→ WORK TO BE COMPLETED: Among the entries, find the lines with the string "listado" and copy them.

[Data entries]
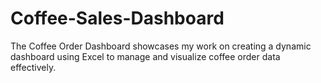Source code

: # Coffee-Sales-Dashboard
The Coffee Order Dashboard showcases my work on creating a dynamic dashboard using Excel to manage and visualize coffee order data effectively.
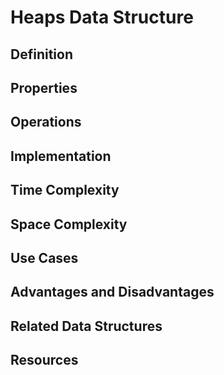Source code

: # Heaps Data Structure

## Definition

## Properties

## Operations

## Implementation

## Time Complexity

## Space Complexity

## Use Cases

## Advantages and Disadvantages

## Related Data Structures

## Resources

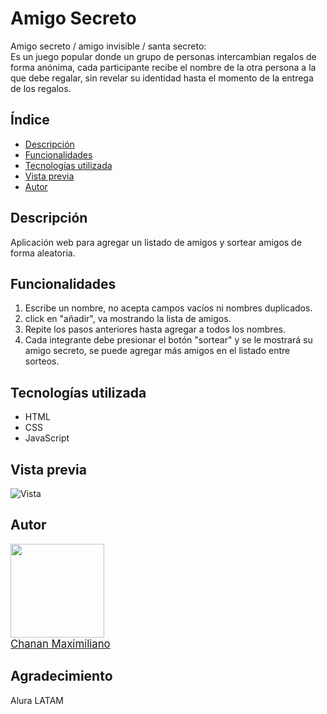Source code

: # Amigo Secreto

Amigo secreto / amigo invisible / santa secreto:
<br>Es un juego popular donde un grupo de personas intercambian regalos de forma anónima, cada participante recibe el nombre de la otra persona a la que debe regalar, sin revelar su identidad hasta el momento de la entrega de los regalos.

## Índice
- [  Descripción](#descripción)
- [ Funcionalidades](#funcionalidades)
- [ Tecnologías utilizada](#tecnologías-utilizada)
- [ Vista previa](#vista-previa)
- [ Autor](#autor)

## Descripción
Aplicación web para agregar un listado de amigos y sortear amigos de forma aleatoria.

## Funcionalidades
1. Escribe un nombre, no acepta campos vacíos ni nombres duplicados.
2. click en "añadir", va mostrando la lista de amigos.
3. Repite los pasos anteriores hasta agregar a todos los nombres.
4. Cada integrante debe presionar el botón "sortear" y se le mostrará su amigo secreto, se puede agregar más amigos en el listado entre sorteos.

## Tecnologías utilizada
 - HTML
 - CSS
 - JavaScript

## Vista previa
![Vista](https://github.com/user-attachments/assets/a6c675eb-6e94-40c1-bd3e-a8a773fe8817)

## Autor
[<img src="https://avatars.githubusercontent.com/u/54635577?s=400&v=4" width="150px"><br><big>Chanan Maximiliano</big>](https://github.com/maxichanan)

## Agradecimiento

  Alura LATAM
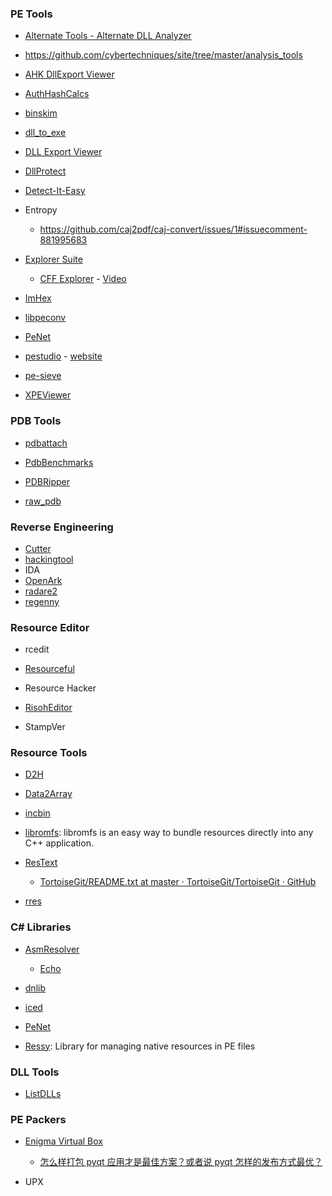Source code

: ### PE Tools

- [Alternate Tools - Alternate DLL Analyzer](https://www.alternate-tools.com/pages/c_dllanalyzer.php?lang=ENG)

- https://github.com/cybertechniques/site/tree/master/analysis_tools

- [AHK DllExport Viewer](https://github.com/jNizM/DllExport)

- [AuthHashCalcs](https://github.com/hfiref0x/AuthHashCalc)

- [binskim](https://github.com/microsoft/binskim)

- [dll_to_exe](https://github.com/hasherezade/dll_to_exe)

- [DLL Export Viewer](http://www.nirsoft.net/utils/dll_export_viewer.html)

- [DllProtect](https://github.com/wanttobeno/DllProtect)

- [Detect-It-Easy](https://github.com/horsicq/Detect-It-Easy)

- Entropy
  
  - https://github.com/caj2pdf/caj-convert/issues/1#issuecomment-881995683

- [Explorer Suite](https://ntcore.com/?page_id=388)
  
  - [CFF Explorer](https://github.com/cybertechniques/site/blob/master/analysis_tools/cff-explorer/index.md) - [Video](https://www.youtube.com/watch?v=9Hyg3_WE9Ks)

- [ImHex](https://github.com/WerWolv/ImHex)

- [libpeconv](https://github.com/hasherezade/libpeconv)

- [PeNet](https://github.com/secana/PeNet)

- [pestudio](https://github.com/cybertechniques/site/blob/master/analysis_tools/pestudio/index.md) - [website](https://www.winitor.com/)

- [pe-sieve](https://github.com/hasherezade/pe-sieve)

- [XPEViewer](https://github.com/horsicq/XPEViewer)

### PDB Tools

- [pdbattach](https://github.com/jschwinger233/pdbattach)

- [PdbBenchmarks](https://github.com/OmerRaviv/PdbBenchmarks)

- [PDBRipper](https://github.com/horsicq/PDBRipper)

- [raw_pdb](https://github.com/MolecularMatters/raw_pdb)

### Reverse Engineering

- [Cutter](https://github.com/rizinorg/cutter)
- [hackingtool](https://github.com/Z4nzu/hackingtool)
- IDA
- [OpenArk](https://github.com/BlackINT3/OpenArk)
- [radare2](https://github.com/radareorg/radare2)
- [regenny](https://github.com/cursey/regenny)

### Resource Editor

- rcedit

- [Resourceful](https://github.com/drbenmorgan/Resourceful)

- Resource Hacker

- [RisohEditor](https://github.com/katahiromz/RisohEditor)

- StampVer

### Resource Tools

- [D2H](https://github.com/GideonSerf/D2H)

- [Data2Array](https://github.com/CharlesCarley/Data2Array)

- [incbin](https://github.com/graphitemaster/incbin)

- [libromfs](https://github.com/WerWolv/libromfs): libromfs is an easy way to bundle resources directly into any C++ application.

- [ResText](https://github.com/TortoiseGit/TortoiseGit/tree/master/src/ResText)
  
  - [TortoiseGit/README.txt at master · TortoiseGit/TortoiseGit · GitHub](https://github.com/TortoiseGit/TortoiseGit/blob/master/Languages/README.txt)

- [rres](https://github.com/raysan5/rres)

### C# Libraries

- [AsmResolver](https://github.com/Washi1337/AsmResolver)
  
  - [Echo](https://github.com/Washi1337/Echo)

- [dnlib](https://github.com/0xd4d/dnlib)

- [iced](https://github.com/icedland/iced)

- [PeNet](https://github.com/secana/PeNet)

- [Ressy](https://github.com/Tyrrrz/Ressy): Library for managing native resources in PE files

### DLL Tools

- [ListDLLs](https://github.com/MicrosoftDocs/sysinternals/blob/live/sysinternals/downloads/listdlls.md)

### PE Packers

- [Enigma Virtual Box](https://enigmaprotector.com/en/aboutvb.html)
  
  - [怎么样打包 pyqt 应用才是最佳方案？或者说 pyqt 怎样的发布方式最优？](https://www.zhihu.com/question/48776632)

- UPX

→ PROBLEM SOLUTION:
Aplicación web para agregar un listado de amigos y sortear amigos de forma aleatoria.
4. Cada integrante debe presionar el botón "sortear" y se le mostrará su amigo secreto, se puede agregar más amigos en el listado entre sorteos.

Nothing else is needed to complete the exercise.